Perhaps everything Blackman and Margulies and Bybee are saying is right as a matter of law in the regular order, but there’s an unexpressed legal principle functionally at work here: That President Trump is a crazy person whose oath of office large numbers of judges simply don’t trust and to whom, therefore, a whole lot of normal rules of judicial conduct do not apply.

Prof. Josh Blackman writes of the above analysis:

Judges in Washington, Maryland, and Hawaii are signaling that they are not going to treat President Trump as if he were any other President. The sorts of analyses we’ve seen are absolutely insane under long-standing law….

But maybe I am wrong to assume precedent applies to Trump. In a must-read post, Ben Wittes and Quinta Jurecic assert that because courts think Trump is unable to follow his oath of office, the usual rules do not apply to him. We are witnessing, they note, a “revolt of the judges.”

This demise of judicial neutrality is truly regrettable. Our Constitution already has a safety valve in the case of a crazy President: the 25th Amendment. Courts should not twist and turn established law as a form of self-help. As I wrote in Politico, “The judiciary should not abandon its traditional role simply because the president has abandoned his.”

This likely judicial distrust of Trump, at least among some at the district court level, is why I pointed out after 9th Circuit decision not to lift the injunction that Trump needed to pursue an appeal to the U.S. Supreme Court, and not to expect that reworking the executive order would satisfy judicial hostility, President Trump must not back down on immigration Executive Order:

The decision of the 9th Circuit Court of Appeals to leave in place a broad Temporary Restraining Order freezing President Trump’s Executive Order on visas and refugees presents a serious threat to the constitutional and statutory authority of the presidency.

By leaving an overly broad TRO in effect that protects even persons who are abroad with no prior connection to the United States, and by refusing to narrow the TRO, the 9th Circuit effectively extended to such persons U.S. constitutional due process rights both to apply for a visa and in the visa process….

I have seen many analyses critical of the 9th Circuit ruling which urge the Trump administration to take a step back, to withdraw the current Executive Order and rewrite it to fit what is acceptable to the 9th Circuit. The Trump administration, according to some reports, is considering doing that.

That would be a grievous mistake.

The Executive Order, as the Trump administration has said it would be enforced (for example, excluding green card holders from its reach), is perfectly lawful and within the President’s power and authority. To accept the 9th Circuit ruling is to accept that the President does not have the powers vested in him by the Constitution and Congress.

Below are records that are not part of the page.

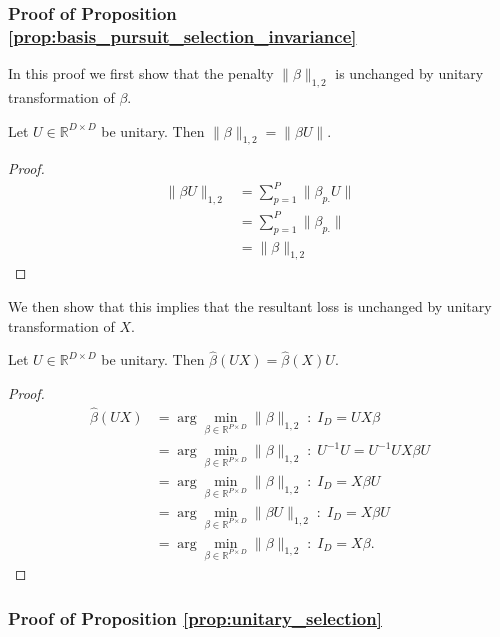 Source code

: \subsubsection{Proof of Proposition \ref{prop:basis_pursuit_selection_invariance}}
\label{proof:basis_pursuit_program_invariance}

In this proof we first show that the penalty $\|\beta\|_{1,2}$ is unchanged by unitary transformation of $\beta$.

 \begin{proposition}
 \label{prop:basis_pursuit_loss_equivalence}
 Let $U \in \mathbb R^{D \times D}$ be unitary.
 Then $\|\beta\|_{1,2} = \|\beta U \|$.
\end{proposition}

\begin{proof}
\begin{align}
\|\beta U \|_{1,2} &= \sum_{p = 1}^P \| \beta_{p.} U \| \\
&= \sum_{p = 1}^P \| \beta_{p.} \| \\
&= \|\beta \|_{1,2}
\end{align}
\end{proof}

We then show that this implies that the resultant loss is unchanged by unitary transformation of $ X$.

\begin{proposition}
 \label{prop:basis_pursuit_loss_equivalence}
 Let $U \in \mathbb R^{D \times D}$ be unitary.
 Then $\widehat \beta  (U  X) = \widehat \beta  (  X) U$.
\end{proposition}

\begin{proof}
\begin{align}
\widehat \beta  (U  X)  &= \arg \min_{\beta \in \mathbb R^{P \times D}} \|\beta\|_{1,2}  \; : \; I_{D} = U X \beta \\
&= \arg \min_{\beta \in \mathbb R^{P \times D}} \|\beta\|_{1,2}  \; : \; U^{-1} U = U^{-1} U X \beta U \\
&= \arg \min_{\beta \in \mathbb R^{P \times D}} \|\beta\|_{1,2}  \; : \;  I_D = X \beta U \\
&= \arg \min_{\beta \in \mathbb R^{P \times D}} \|\beta U \|_{1,2}  \; : \;  I_D = X \beta U \\
&= \arg \min_{\beta \in \mathbb R^{P \times D}} \|\beta \|_{1,2}  \; : \;  I_D = X \beta.
\end{align}
\end{proof}

\subsubsection{Proof of Proposition \ref{prop:unitary_selection}}
\label{sec:local_isometry_proof}

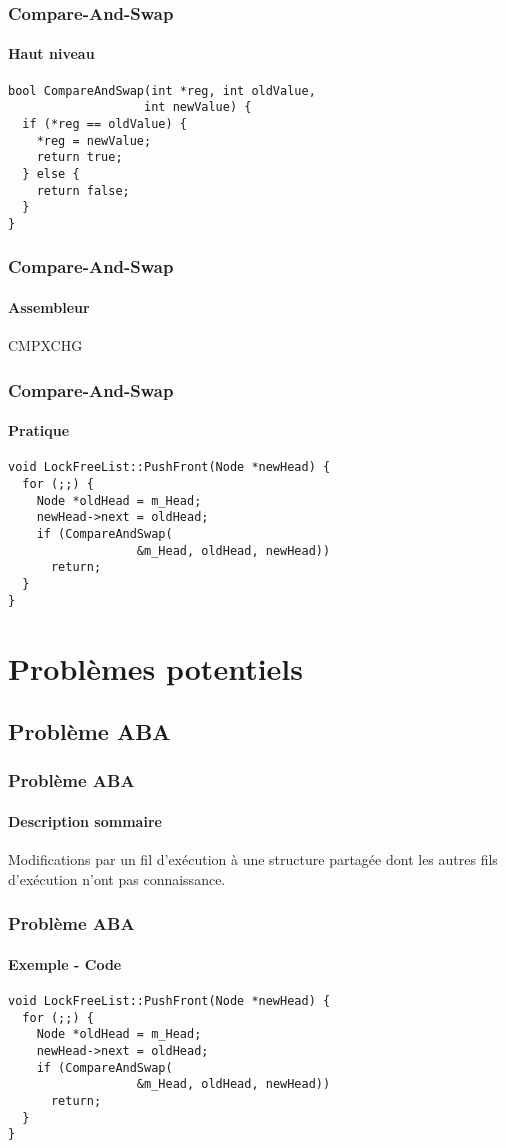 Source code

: \documentclass{beamer}
\begin{document}
\begin{frame}[fragile]
\frametitle{Compare-And-Swap}
\framesubtitle{Haut niveau}
\begin{lstlisting}
bool CompareAndSwap(int *reg, int oldValue,
                   int newValue) {                   
  if (*reg == oldValue) {
    *reg = newValue;
    return true;
  } else {
    return false;
  }
}
\end{lstlisting}
\end{frame}

\begin{frame}[fragile]
\frametitle{Compare-And-Swap}
\framesubtitle{Assembleur}
\begin{center}
\Huge CMPXCHG
\end{center}
\end{frame}

\begin{frame}[fragile]
\frametitle{Compare-And-Swap}
\framesubtitle{Pratique}
\begin{lstlisting}
void LockFreeList::PushFront(Node *newHead) {
  for (;;) {
    Node *oldHead = m_Head;
    newHead->next = oldHead;
    if (CompareAndSwap(
                  &m_Head, oldHead, newHead))
      return;
  }
}
\end{lstlisting}
\end{frame}

\section{Problèmes potentiels}
\subsection{Problème ABA}
\begin{frame}
\frametitle{Problème ABA}
\framesubtitle{Description sommaire}
Modifications par un fil d'exécution à une structure partagée dont les autres fils d'exécution n'ont pas connaissance.
\end{frame}

\begin{frame}[fragile]
\frametitle{Problème ABA}
\framesubtitle{Exemple - Code}
\begin{lstlisting}
void LockFreeList::PushFront(Node *newHead) {
  for (;;) {
    Node *oldHead = m_Head;
    newHead->next = oldHead;
    if (CompareAndSwap(
                  &m_Head, oldHead, newHead))
      return;
  }
}
\end{lstlisting}
\end{frame}
\end{document}
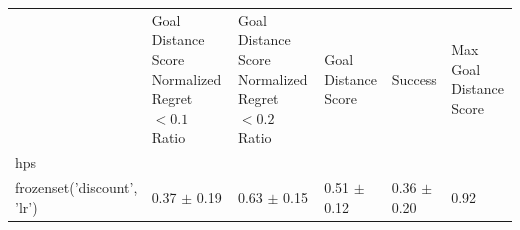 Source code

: \begin{tabular}{llllll}
\toprule
 & Goal Distance Score Normalized Regret $< 0.1$ Ratio & Goal Distance Score Normalized Regret $< 0.2$ Ratio & Goal Distance Score & Success & Max Goal Distance Score \\
hps &  &  &  &  &  \\
\midrule
frozenset({'discount', 'lr'}) & 0.37 $\pm$ 0.19 & 0.63 $\pm$ 0.15 & 0.51 $\pm$ 0.12 & 0.36 $\pm$ 0.20 & 0.92 \\
\bottomrule
\end{tabular}
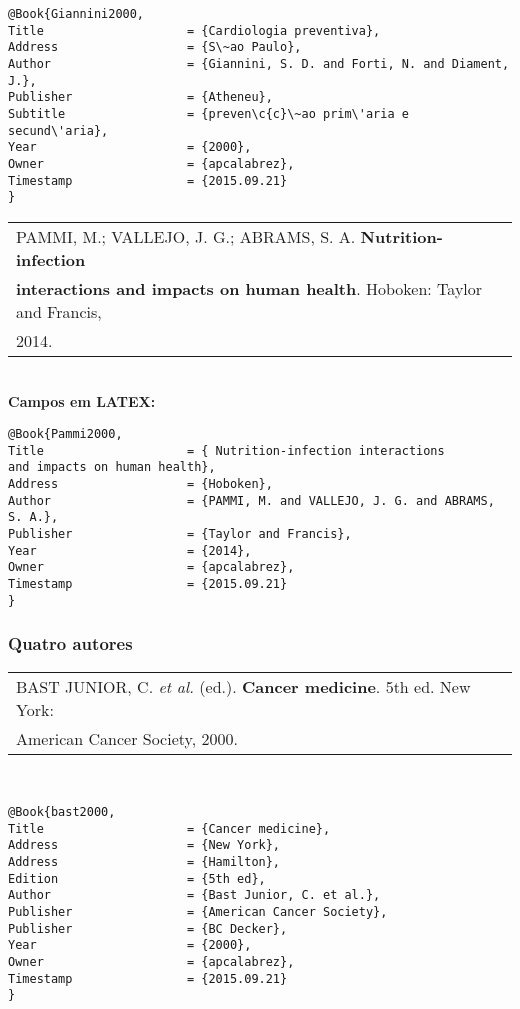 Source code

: \begin{verbatim}
@Book{Giannini2000,
Title                    = {Cardiologia preventiva},
Address                  = {S\~ao Paulo},
Author                   = {Giannini, S. D. and Forti, N. and Diament, 
J.},
Publisher                = {Atheneu},
Subtitle                 = {preven\c{c}\~ao prim\'aria e secund\'aria},
Year                     = {2000},
Owner                    = {apcalabrez},
Timestamp                = {2015.09.21}
}
\end{verbatim}

\begin{tabular}{|l|c|} \hline
PAMMI, M.; VALLEJO, J. G.; ABRAMS, S. A. \textbf{Nutrition-infection} \\ \textbf{interactions and impacts on human health}. Hoboken: Taylor and Francis, \\ 2014. \\\hline
\end{tabular}\\

\textbf{Campos em LATEX:}

\begin{verbatim}
@Book{Pammi2000,
Title                    = { Nutrition-infection interactions
and impacts on human health},
Address                  = {Hoboken},
Author                   = {PAMMI, M. and VALLEJO, J. G. and ABRAMS, 
S. A.},
Publisher                = {Taylor and Francis},
Year                     = {2014},
Owner                    = {apcalabrez},
Timestamp                = {2015.09.21}
}
\end{verbatim}

\subsubsection{Quatro autores}

\begin{tabular}{|l|c|} \hline
BAST JUNIOR, C. \textit{et al.} (ed.). \textbf{Cancer medicine}. 
5th ed.	New York: \\ American Cancer Society, 2000. 
\\\hline
\end{tabular}\\

\begin{verbatim}
@Book{bast2000,
Title                    = {Cancer medicine},
Address                  = {New York},
Address                  = {Hamilton},
Edition                  = {5th ed},
Author                   = {Bast Junior, C. et al.},
Publisher                = {American Cancer Society},
Publisher                = {BC Decker},
Year                     = {2000},
Owner                    = {apcalabrez},
Timestamp                = {2015.09.21}
}
\end{verbatim}

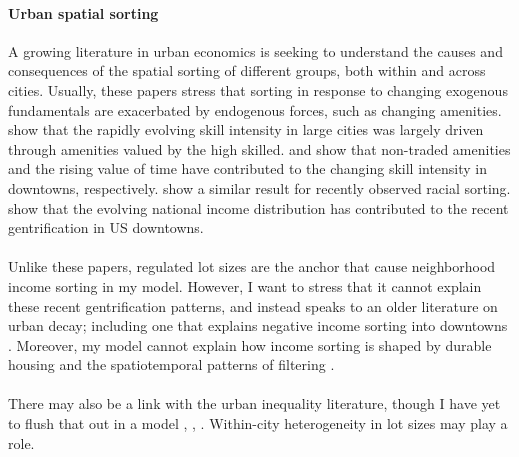 \documentclass[]{article}
\begin{document}
\paragraph*{Urban spatial sorting} A growing literature in urban economics is seeking to understand the causes and consequences of the spatial sorting of different groups, both within and across cities. Usually, these papers stress that sorting in response to changing exogenous fundamentals are exacerbated by endogenous forces, such as changing amenities. \cite{diamond2016} show that the rapidly evolving skill intensity in large cities was largely driven through amenities valued by the high skilled. \cite{couturehandbury} and \cite{su2021} show that non-traded amenities and the rising value of time have contributed to the changing skill intensity in downtowns, respectively. \cite{bshartley2020} show a similar result for recently observed racial sorting. \cite{Coutureetal} show that the evolving national income distribution has contributed to the recent gentrification in US downtowns.

\paragraph*{}
Unlike these papers, regulated lot sizes are the anchor that cause neighborhood income sorting in my model. However, I want to stress that it cannot explain these recent gentrification patterns, and instead speaks to an older literature on urban decay; including one that explains negative income sorting into downtowns \citep{parispoor} \citep{ccpoortransport}. Moreover, my model cannot explain how income sorting is shaped by durable housing and the spatiotemporal patterns of filtering \citep{Gentrificationcycles}. 

\paragraph*{}
There may also be a link with the urban inequality literature, though I have yet to flush that out in a model \citep{ineqcitysize}, \citep{spatialsorting}, \citep{FogliGuerrieri}. Within-city heterogeneity in lot sizes may play a role.
\end{document}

If the judiciary is so hostile to Trump, then there is no reason to think that hostility will stop with the immigration executive orders. So the fight over the executive orders may really be a proxy fight over whether Trump will be permitted to exercise the executive powers vested in the office.

In recent comments after the latest round of TROs halting the second executive order, Trump expressed regret that he had abandoned the first executive order. He said his gut told him to fight it, but he was advised that the better course was to rework it. He should have gone with his gut.